Dank eines bahnbrechenden millimetergenauen Satellitenmessverfahrens der NASA könnten Katastrophen wie der Einsturz der Morandi-Brücke zukünftig leicht vorhergesehen werden.
Der auf einen kollabierten Pylon zurückgehende Einsturz der genuesischen Morandi-Brücke am 14. August 2018 zählt zweifellos zu den größten Katastrophen, die in der jüngeren Geschichte durch Bauschäden verursacht wurden. 43 Menschen kamen damals ums Leben, 619 direkte Anwohner verloren ihr Zuhause. Dank eines neuen Satelliten-Frühwarnsystems könnten nun ähnliche Unglücke mit höchster Treffsicherheit vorhergesagt und letztlich verhindert werden. Wie präzise das System arbeitet, wurde bereits in beeindruckender Weise unter Beweis gestellt – am Beispiel der Morandi-Brücke.
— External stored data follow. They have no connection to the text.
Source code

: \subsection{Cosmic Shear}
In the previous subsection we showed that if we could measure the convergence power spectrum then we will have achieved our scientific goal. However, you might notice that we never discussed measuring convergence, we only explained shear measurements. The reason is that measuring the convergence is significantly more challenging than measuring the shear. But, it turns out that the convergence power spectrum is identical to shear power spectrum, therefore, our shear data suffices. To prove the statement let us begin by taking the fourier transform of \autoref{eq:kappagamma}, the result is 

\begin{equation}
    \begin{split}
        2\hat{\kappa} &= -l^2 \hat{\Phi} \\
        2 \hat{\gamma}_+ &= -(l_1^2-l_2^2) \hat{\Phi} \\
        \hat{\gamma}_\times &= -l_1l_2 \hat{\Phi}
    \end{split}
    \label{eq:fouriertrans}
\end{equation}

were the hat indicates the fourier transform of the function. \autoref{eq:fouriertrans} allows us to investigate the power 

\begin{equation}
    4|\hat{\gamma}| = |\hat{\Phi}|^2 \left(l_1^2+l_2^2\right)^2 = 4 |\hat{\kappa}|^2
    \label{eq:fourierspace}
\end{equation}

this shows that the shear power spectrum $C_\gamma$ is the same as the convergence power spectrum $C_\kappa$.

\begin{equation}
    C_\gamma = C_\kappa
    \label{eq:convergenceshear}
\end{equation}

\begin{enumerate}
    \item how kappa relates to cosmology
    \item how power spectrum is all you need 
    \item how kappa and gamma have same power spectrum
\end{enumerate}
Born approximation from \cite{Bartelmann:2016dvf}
Es klingt wie ein hehrer Traum für Instandhalter: Ein System vergleicht aktuelle millimetergenaue Abbilder mit älteren, ebenso exakten Bildern desselben Bauwerks und erkennt nahezu in Echtzeit kleinste Veränderungen in diesem. Die Entwicklung eines ebensolchen Frühwarnsystems ist kürzlich Forschern des Nasa Jet Propulsion Laboratory (JPL) und der University of Bath gelungen. Dank eines verbesserten Prozesses für Synthetic Aperture Radar – einem besonders präzisen radargestützten bildgebenden Verfahren – konnten die Wissenschaftler zuletzt mithilfe von Satelliten Vermessungen im Millimeterbereich vornehmen. Bislang ließen sich mit den elektromagnetischen Wellen aus dem All lediglich zentimetergenaue Darstellungen erzeugen. Durch Aufnahmen aus verschiedenen Blickwinkeln entsteht dabei ein exaktes, dreidimensionales Gegenstück zum Bauwerk. Ein Algorithmus wertet wiederum die Daten aus und macht etwaige Bewegungen nachvollziehbar.
Testobjekt Morandi-Brücke
Zur Demonstration des neuartigen Verfahrens werteten die Forscher Daten der Italian Space Agency von der Morandi-Brücke aus, die mithilfe von vier Satelliten des Cosmo-Skymed-Programms (Constellation of small Satellites for Mediterranean basin Observation) sowie weiterer Beobachtungssatelliten aus dem Sentinel-Programm der Europäischen Weltraumorganisation ESA erzeugt worden waren. Diese zeigten, dass sich subtile Veränderungen in der Fahrbahn auf Höhe des später kollabierten Pylonen bereits 2015 abzeichneten. Darüber hinaus konnte zwischen März 2017 und August 2018 in mehreren Bereichen der Brücke eine signifikante Zunahme an strukturellen Veränderungen beobachtet werden, die darauf hindeuteten, dass sich zumindest ein Teil des Viadukts in einem kritischen Zustand befand.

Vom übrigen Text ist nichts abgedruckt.